'Self defence' won't stand up in law if there is evidence that the defendant used more than the minimum amount of force required to ensure his own safety. For instance, if someone throws a punch at you and the only way that you can prevent him from throwing another one is to punch him back, that probably counts as 'self defence'. However, if that returned punch knocks your assailant to the ground, you must immediately cease punching or kicking him. (i.e. you've given yourself enough 'breathing space' to run away, and that's what you must do). A second blow from you constitutes assault. If there is any evidence to show that the defendant's actions were 'excessive' he would be well advised to change his plea to 'guilty' and to seek to use 'provocation' as a mitigating circumstance to reduce the sentence imposed by the court.

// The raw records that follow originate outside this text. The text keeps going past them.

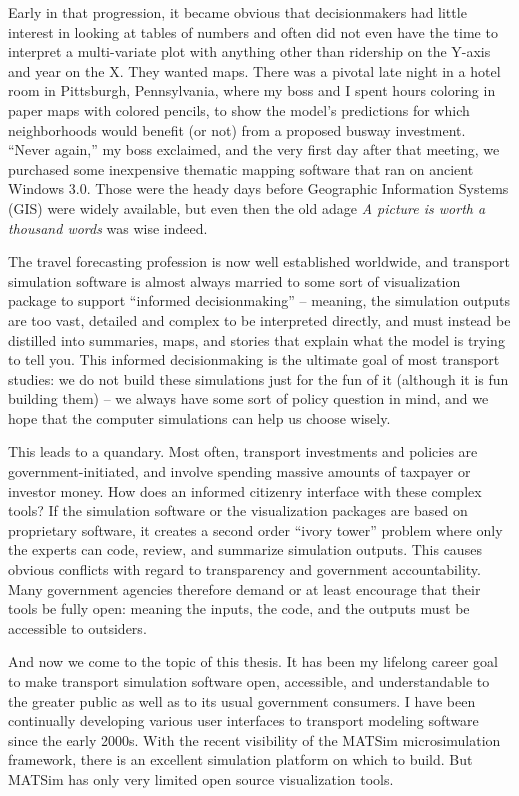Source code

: Early in that progression, it became obvious that decisionmakers had little interest in looking at tables of numbers and often did not even have the time to interpret a multi-variate plot with anything other than ridership on the Y-axis and year on the X. They wanted maps. There was a pivotal late night in a hotel room in Pittsburgh, Pennsylvania, where my boss and I spent hours coloring in paper maps with colored pencils, to show the model's predictions for which neighborhoods would benefit (or not) from a proposed busway investment. ``Never again,'' my boss exclaimed, and the very first day after that meeting, we purchased some inexpensive thematic mapping software that ran on ancient Windows 3.0. Those were the heady days before Geographic Information Systems (GIS) were widely available, but even then the old adage \emph{A picture is worth a thousand words} was wise indeed.

The travel forecasting profession is now well established worldwide, and transport simulation software is almost always married to some sort of visualization package to support ``informed decisionmaking'' -- meaning, the simulation outputs are too vast, detailed and complex to be interpreted directly, and must instead be distilled into summaries, maps, and stories that explain what the model is trying to tell you. This informed decisionmaking is the ultimate goal of most transport studies: we do not build these simulations just for the fun of it (although it is fun building them) -- we always have some sort of policy question in mind, and we hope that the computer simulations can help us choose wisely.

This leads to a quandary. Most often, transport investments and policies are government-initiated, and involve spending massive amounts of taxpayer or investor money. How does an informed citizenry interface with these complex tools? If the simulation software or the visualization packages are based on proprietary software, it creates a second order ``ivory tower'' problem where only the experts can code, review, and summarize simulation outputs. This causes obvious conflicts with regard to transparency and government accountability. Many government agencies therefore demand or at least encourage that their tools be fully open: meaning the inputs, the code, and the outputs must be accessible to outsiders.

And now we come to the topic of this thesis. It has been my lifelong career goal to make transport simulation software open, accessible, and understandable to the greater public as well as to its usual government consumers. I have been continually developing various user interfaces to transport modeling software since the early 2000s. With the recent visibility of the \gls{MATSim} microsimulation framework, there is an excellent simulation platform on which to build. But MATSim has only very limited open source visualization tools.

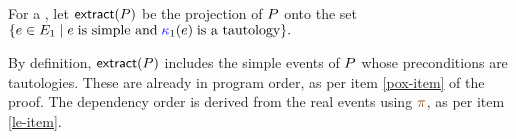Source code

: \begin{definition}
  \label{def:extract}
  For a \PwTpo{}, let $\fextract{\aPS}$ be the projection
  of $P$ onto the set
  \begin{math}
    \{e\in E_1\mid\allowbreak e \;\text{is simple and}\; {\color{blue}\kappa}_1(e) \;\text{is a tautology} \}.
  \end{math}
\end{definition}
By definition, $\fextract{\aPS}$ includes the simple events of $P$ whose
preconditions are tautologies.  These are already in program order, as per
item \ref{pox-item} of the proof.  The dependency order is derived from the
real events using $\fmrg{}$, as per item \ref{le-item}.

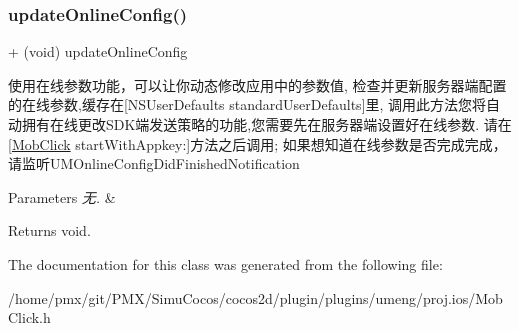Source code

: \subsubsection{\texorpdfstring{update\+Online\+Config()}{updateOnlineConfig()}}
{\footnotesize\ttfamily + (void) update\+Online\+Config \begin{DoxyParamCaption}{ }\end{DoxyParamCaption}}

使用在线参数功能，可以让你动态修改应用中的参数值, 检查并更新服务器端配置的在线参数,缓存在\mbox{[}N\+S\+User\+Defaults standard\+User\+Defaults\mbox{]}里, 调用此方法您将自动拥有在线更改\+S\+D\+K端发送策略的功能,您需要先在服务器端设置好在线参数. 请在\mbox{[}\hyperlink{interfaceMobClick}{Mob\+Click} start\+With\+Appkey\+:\mbox{]}方法之后调用; 如果想知道在线参数是否完成完成，请监听\+U\+M\+Online\+Config\+Did\+Finished\+Notification 
\begin{DoxyParams}{Parameters}
{\em 无.} & \\
\hline
\end{DoxyParams}
\begin{DoxyReturn}{Returns}
void. 
\end{DoxyReturn}


The documentation for this class was generated from the following file\+:\begin{DoxyCompactItemize}
\item 
/home/pmx/git/\+P\+M\+X/\+Simu\+Cocos/cocos2d/plugin/plugins/umeng/proj.\+ios/Mob\+Click.\+h\end{DoxyCompactItemize}
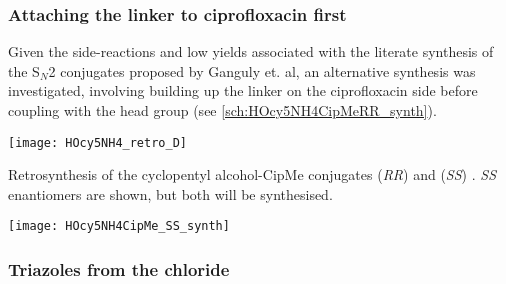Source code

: \subsubsection{Attaching the linker to ciprofloxacin first\label{sec:CipMe_linker}}

Given the side-reactions and low yields associated with the literate synthesis of the S$_N$2 conjugates proposed by Ganguly et. al\cite{Ganguly2011}, an alternative synthesis was investigated, involving building up the linker on the ciprofloxacin side before coupling with the head group (see \ref{sch:HOcy5NH4CipMeRR_synth}).

\begin{scheme}[H]
	\begin{center}
		\texttt{[image: HOcy5NH4\_retro\_D]}
		\caption{Retrosynthesis of the cyclopentyl alcohol-CipMe conjugates (\textit{RR})  and (\textit{SS}) . \textit{SS} enantiomers are shown, but both will be synthesised.\label{sch:HOcy5NH4_retro_D}}
	\end{center}
\end{scheme}




\begin{scheme}[H]
	\begin{center}
		\texttt{[image: HOcy5NH4CipMe\_SS\_synth]}
		\caption{Synthesis of . 
			a) NaI, TEA, MeCN, 100oC, 16h, 50 \%. %
			b) TFA,  CH2Cl2, r.t., 18h, 96 \%. %
			c) EDC, HOBt, DIPEA, DMF, 35 \%. %
			\label{sch:HOcy5NH4CipMe_SS_synth}}
	\end{center}
\end{scheme}



\subsubsection{Triazoles from the chloride\label{sec:Cl4Cl}}

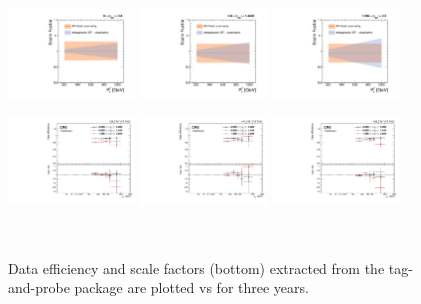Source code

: \begin{figure}[!htbp]
  \includegraphics[width=0.3\textwidth]{fig/Extrapolate_2018_0_Compare.pdf}
  \includegraphics[width=0.3\textwidth]{fig/Extrapolate_2018_1_Compare.pdf}
  \includegraphics[width=0.3\textwidth]{fig/Extrapolate_2018_2_Compare.pdf}
 
  \label{fig:Extrapolation2018}
\end{figure}

\begin{figure}[!htbp]
\caption{Data efficiency and scale factors (bottom) extracted from the tag-and-probe package are plotted vs \pt for three years.}
\begin{center}
\includegraphics[angle=0,width=0.3\textwidth]{fig/eff2016.pdf}
\includegraphics[angle=0,width=0.3\textwidth]{fig/eff2017.pdf}
\includegraphics[angle=0,width=0.3\textwidth]{fig/eff2018.pdf}
\end{center}
~\label{fig:SFvsPt}
\end{figure}

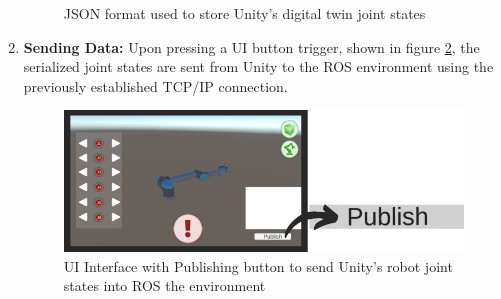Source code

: \begin{enumerate}
\begin{figure}[htbp]
            \caption{JSON format used to store Unity's digital twin joint states}
            \label{fig:json_pub}
            \end{figure}
        \item \textbf{Sending Data:} Upon pressing a UI button trigger, shown in figure \ref{fig:publish_UI_button}, the serialized joint states are sent from Unity to the ROS environment using the previously established TCP/IP connection.
            \begin{figure}[htpb]
                \centering
                \includegraphics[width=0.8\linewidth]{figs/UI_Publish.png}
                \caption{UI Interface with Publishing button to send Unity's robot joint states into ROS the environment}
                \label{fig:publish_UI_button}
            \end{figure}
        
    \end{enumerate}
    
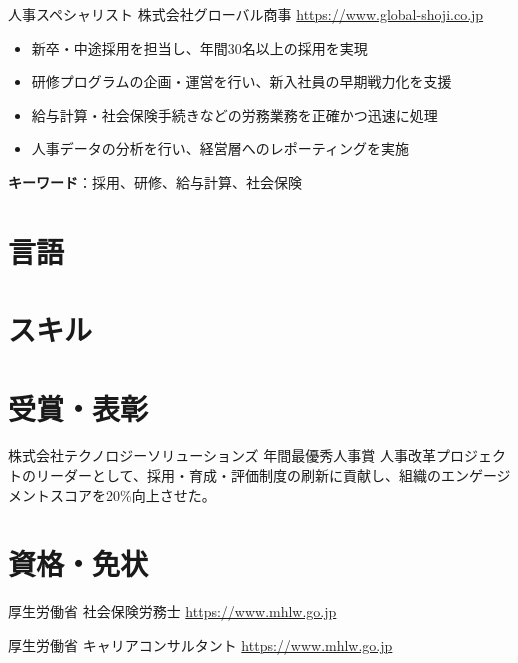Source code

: \documentclass[a4paper, serif, 10pt]{moderncv}
\begin{document}
        {人事スペシャリスト}
        {株式会社グローバル商事}
        {\url{https://www.global-shoji.co.jp}}
        {}
        {\begin{itemize}
\item 新卒・中途採用を担当し、年間30名以上の採用を実現
\item 研修プログラムの企画・運営を行い、新入社員の早期戦力化を支援
\item 給与計算・社会保険手続きなどの労務業務を正確かつ迅速に処理
\item 人事データの分析を行い、経営層へのレポーティングを実施
\end{itemize}
\textbf{キーワード}：採用、研修、給与計算、社会保険}
\section{言語}

\section{スキル}

\section{受賞・表彰}

        {株式会社テクノロジーソリューションズ}
        {年間最優秀人事賞}
        {}
        {}
        {人事改革プロジェクトのリーダーとして、採用・育成・評価制度の刷新に貢献し、組織のエンゲージメントスコアを20\%向上させた。}
\section{資格・免状}

        {厚生労働省}
        {社会保険労務士}
        {\url{https://www.mhlw.go.jp}}
        {}
        {}

        {厚生労働省}
        {キャリアコンサルタント}
        {\url{https://www.mhlw.go.jp}}
        {}
        {}
\end{document}
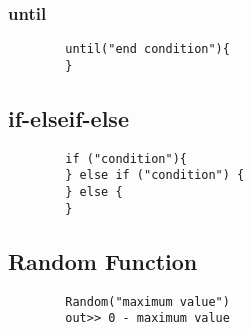 	\subsubsection{until}
	\begin{lstlisting}
		until("end condition"){
		}
	\end{lstlisting}

	\subsection{if-elseif-else}
	\begin{lstlisting}
		if ("condition"){
		} else if ("condition") {
		} else {
		}
	\end{lstlisting}

	\subsection{Random Function}
	\begin{lstlisting}
		Random("maximum value")
		out>> 0 - maximum value
	\end{lstlisting}
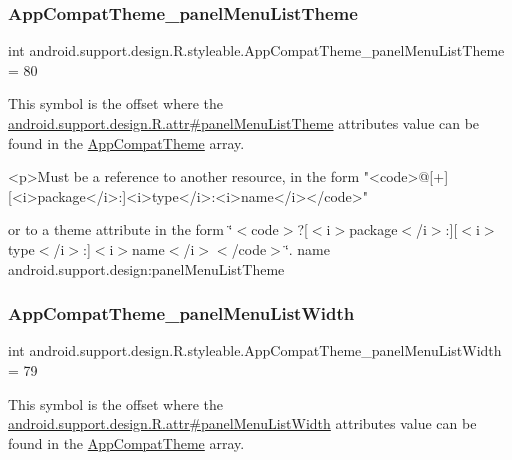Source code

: \subsubsection{\texorpdfstring{App\+Compat\+Theme\+\_\+panel\+Menu\+List\+Theme}{AppCompatTheme\_panelMenuListTheme}}
{\footnotesize\ttfamily int android.\+support.\+design.\+R.\+styleable.\+App\+Compat\+Theme\+\_\+panel\+Menu\+List\+Theme = 80\hspace{0.3cm}{\ttfamily [static]}}

This symbol is the offset where the \hyperlink{classandroid_1_1support_1_1design_1_1R_1_1attr_a3d266bd169b6d7779a9f6d6bd66d28b2}{android.\+support.\+design.\+R.\+attr\#panel\+Menu\+List\+Theme} attribute\textquotesingle{}s value can be found in the \hyperlink{classandroid_1_1support_1_1design_1_1R_1_1styleable_afb351dc8de20cbd4c89abe360373010c}{App\+Compat\+Theme} array.

\begin{DoxyVerb}      <p>Must be a reference to another resource, in the form "<code>@[+][<i>package</i>:]<i>type</i>:<i>name</i></code>"
\end{DoxyVerb}
 or to a theme attribute in the form \char`\"{}$<$code$>$?\mbox{[}$<$i$>$package$<$/i$>$\+:\mbox{]}\mbox{[}$<$i$>$type$<$/i$>$\+:\mbox{]}$<$i$>$name$<$/i$>$$<$/code$>$\char`\"{}.  name android.\+support.\+design\+:panel\+Menu\+List\+Theme \mbox{\label{classandroid_1_1support_1_1design_1_1R_1_1styleable_aeff64b02915a67a11df8dde49e714e6d}} 
\subsubsection{\texorpdfstring{App\+Compat\+Theme\+\_\+panel\+Menu\+List\+Width}{AppCompatTheme\_panelMenuListWidth}}
{\footnotesize\ttfamily int android.\+support.\+design.\+R.\+styleable.\+App\+Compat\+Theme\+\_\+panel\+Menu\+List\+Width = 79\hspace{0.3cm}{\ttfamily [static]}}

This symbol is the offset where the \hyperlink{classandroid_1_1support_1_1design_1_1R_1_1attr_ae2b662feeb9262657fe25b197684e764}{android.\+support.\+design.\+R.\+attr\#panel\+Menu\+List\+Width} attribute\textquotesingle{}s value can be found in the \hyperlink{classandroid_1_1support_1_1design_1_1R_1_1styleable_afb351dc8de20cbd4c89abe360373010c}{App\+Compat\+Theme} array.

It's theoretically possible that a 'drunk and disorderly' charge could be added at a later date but, in practice, it's extremely unlikely that the CPS would bother adding such a minor charge when a far more serious one is already to be heard before the court. However, that doesn't prevent the CPS from bringing evidence before the court to show that the defendant was drunk.
You haven't stated why the case has been transferred to the Crown Court. This might, of course, simply be because the defendant has elected a jury trial. However, if the case was referred to the Crown Court by the magistrates, this indicates that the magistrates are of the view that, if the defendant is convicted, their sentencing powers are insufficient. (i.e. they believe that a custodial sentence, exceeding 6 months, might be appropriate). It should be remembered, though, that the magistrates had not heard the full case. (For example, they would be unaware of any element of provocation involved). So it doesn't automatically follow that a lengthy custodial sentence would follow.